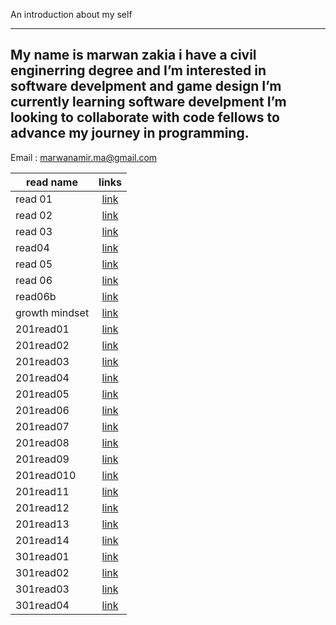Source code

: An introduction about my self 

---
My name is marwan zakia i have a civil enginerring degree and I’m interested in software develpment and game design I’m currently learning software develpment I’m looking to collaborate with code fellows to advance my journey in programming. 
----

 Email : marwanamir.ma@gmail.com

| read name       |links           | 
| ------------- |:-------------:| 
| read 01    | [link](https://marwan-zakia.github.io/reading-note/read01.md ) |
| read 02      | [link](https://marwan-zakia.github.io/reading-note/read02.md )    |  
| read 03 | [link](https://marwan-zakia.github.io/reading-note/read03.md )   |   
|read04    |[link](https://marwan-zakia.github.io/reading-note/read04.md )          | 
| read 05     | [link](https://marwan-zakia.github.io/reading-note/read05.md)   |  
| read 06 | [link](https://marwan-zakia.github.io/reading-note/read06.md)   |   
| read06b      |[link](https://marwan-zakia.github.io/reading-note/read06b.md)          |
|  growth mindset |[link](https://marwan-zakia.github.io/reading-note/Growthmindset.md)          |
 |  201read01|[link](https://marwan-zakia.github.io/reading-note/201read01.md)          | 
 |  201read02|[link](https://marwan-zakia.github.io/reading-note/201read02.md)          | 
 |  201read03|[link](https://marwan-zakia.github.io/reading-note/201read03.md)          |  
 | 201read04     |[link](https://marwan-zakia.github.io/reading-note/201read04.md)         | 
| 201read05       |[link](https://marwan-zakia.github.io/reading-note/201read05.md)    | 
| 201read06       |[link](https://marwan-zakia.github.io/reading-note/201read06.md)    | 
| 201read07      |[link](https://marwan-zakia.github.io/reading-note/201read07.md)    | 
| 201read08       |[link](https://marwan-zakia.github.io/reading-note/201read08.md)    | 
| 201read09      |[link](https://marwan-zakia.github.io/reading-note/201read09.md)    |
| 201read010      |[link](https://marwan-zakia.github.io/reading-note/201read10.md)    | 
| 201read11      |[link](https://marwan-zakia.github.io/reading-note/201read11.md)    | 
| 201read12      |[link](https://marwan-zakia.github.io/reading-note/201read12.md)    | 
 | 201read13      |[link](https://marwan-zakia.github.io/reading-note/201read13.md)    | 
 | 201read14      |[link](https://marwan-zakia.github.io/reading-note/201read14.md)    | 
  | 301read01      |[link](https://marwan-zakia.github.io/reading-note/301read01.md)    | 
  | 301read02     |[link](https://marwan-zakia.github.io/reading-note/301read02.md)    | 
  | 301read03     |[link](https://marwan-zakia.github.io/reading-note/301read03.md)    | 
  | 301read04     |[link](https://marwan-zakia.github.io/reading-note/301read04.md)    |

☆ ☆ ☆ ☆

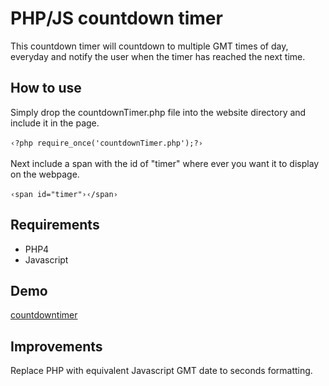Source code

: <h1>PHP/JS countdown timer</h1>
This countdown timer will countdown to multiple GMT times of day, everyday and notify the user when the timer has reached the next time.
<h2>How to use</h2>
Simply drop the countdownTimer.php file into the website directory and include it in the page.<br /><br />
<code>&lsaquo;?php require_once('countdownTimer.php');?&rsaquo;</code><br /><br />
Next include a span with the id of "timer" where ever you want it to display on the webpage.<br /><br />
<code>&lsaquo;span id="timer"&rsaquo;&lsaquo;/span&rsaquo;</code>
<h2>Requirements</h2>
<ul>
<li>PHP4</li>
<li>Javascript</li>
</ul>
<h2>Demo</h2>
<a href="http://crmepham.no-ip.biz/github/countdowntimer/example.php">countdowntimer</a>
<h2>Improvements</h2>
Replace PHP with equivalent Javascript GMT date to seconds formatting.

☆ ☆ ☆ ☆

## Your instructions
Among the lines above, find those holding "span" and copy each one.

## Result for this task
Next include a span with the id of "timer" where ever you want it to display on the webpage.<br /><br />
<code>&lsaquo;span id="timer"&rsaquo;&lsaquo;/span&rsaquo;</code>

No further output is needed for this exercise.